REQUIRED ACTION: Your answer is every line of the material below in which the string "import" occurs.

◆ ◆ ◆ ◆ ◆

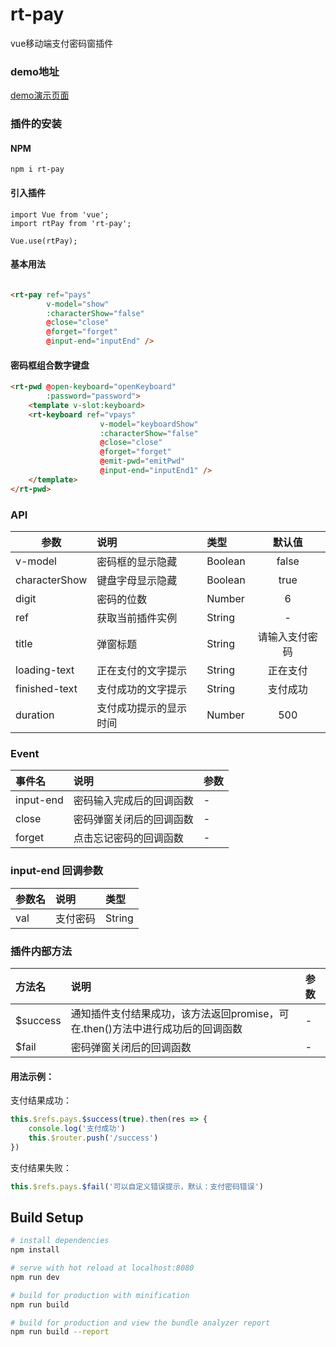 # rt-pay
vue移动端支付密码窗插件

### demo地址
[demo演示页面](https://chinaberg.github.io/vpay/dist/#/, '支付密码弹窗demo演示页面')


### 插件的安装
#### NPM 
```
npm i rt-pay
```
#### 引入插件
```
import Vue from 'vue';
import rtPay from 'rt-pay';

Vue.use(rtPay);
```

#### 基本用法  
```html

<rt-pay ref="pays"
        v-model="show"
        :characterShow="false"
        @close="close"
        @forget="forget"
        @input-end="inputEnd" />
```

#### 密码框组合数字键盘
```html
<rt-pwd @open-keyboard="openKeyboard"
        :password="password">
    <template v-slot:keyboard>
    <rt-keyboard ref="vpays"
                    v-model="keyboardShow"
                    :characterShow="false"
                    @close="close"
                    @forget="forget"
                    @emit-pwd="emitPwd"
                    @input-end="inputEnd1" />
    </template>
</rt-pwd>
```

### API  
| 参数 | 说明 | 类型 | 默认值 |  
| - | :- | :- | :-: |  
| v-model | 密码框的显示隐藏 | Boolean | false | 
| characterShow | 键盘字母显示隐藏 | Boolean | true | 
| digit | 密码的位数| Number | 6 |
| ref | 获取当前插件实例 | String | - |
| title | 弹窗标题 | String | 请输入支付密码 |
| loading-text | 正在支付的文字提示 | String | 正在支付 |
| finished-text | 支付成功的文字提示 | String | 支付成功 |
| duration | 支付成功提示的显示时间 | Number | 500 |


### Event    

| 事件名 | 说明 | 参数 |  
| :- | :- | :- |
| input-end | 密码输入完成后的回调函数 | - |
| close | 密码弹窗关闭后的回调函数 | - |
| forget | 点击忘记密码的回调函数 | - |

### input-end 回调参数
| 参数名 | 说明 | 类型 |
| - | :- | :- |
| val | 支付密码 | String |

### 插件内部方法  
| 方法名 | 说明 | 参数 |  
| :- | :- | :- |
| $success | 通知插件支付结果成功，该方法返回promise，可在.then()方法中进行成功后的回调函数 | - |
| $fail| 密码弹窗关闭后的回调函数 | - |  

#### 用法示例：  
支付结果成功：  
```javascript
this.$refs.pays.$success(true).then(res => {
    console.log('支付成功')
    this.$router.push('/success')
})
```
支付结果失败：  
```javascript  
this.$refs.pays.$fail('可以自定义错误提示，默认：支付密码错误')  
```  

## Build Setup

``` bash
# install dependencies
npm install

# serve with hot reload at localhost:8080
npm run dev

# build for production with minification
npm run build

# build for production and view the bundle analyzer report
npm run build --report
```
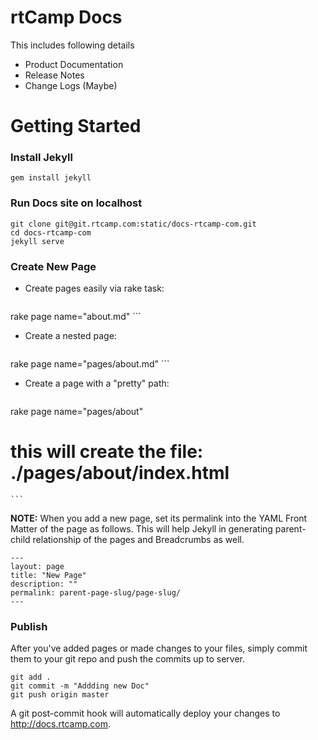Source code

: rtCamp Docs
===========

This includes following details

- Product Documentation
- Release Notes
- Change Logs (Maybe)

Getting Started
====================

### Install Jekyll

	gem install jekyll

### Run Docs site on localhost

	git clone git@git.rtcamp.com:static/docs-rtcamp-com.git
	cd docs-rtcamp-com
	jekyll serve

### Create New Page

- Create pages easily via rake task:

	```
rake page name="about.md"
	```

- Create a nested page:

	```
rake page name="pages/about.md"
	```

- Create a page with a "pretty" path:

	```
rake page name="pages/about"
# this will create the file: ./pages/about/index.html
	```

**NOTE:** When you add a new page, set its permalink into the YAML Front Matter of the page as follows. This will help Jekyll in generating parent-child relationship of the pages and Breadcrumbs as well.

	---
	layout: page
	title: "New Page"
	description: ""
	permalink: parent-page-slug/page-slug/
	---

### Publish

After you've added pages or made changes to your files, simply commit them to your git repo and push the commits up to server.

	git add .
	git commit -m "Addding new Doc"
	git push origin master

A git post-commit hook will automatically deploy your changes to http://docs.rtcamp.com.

◆ ◆ ◆ ◆ ◆

TASK ANSWER:
import Vue from 'vue';
import rtPay from 'rt-pay';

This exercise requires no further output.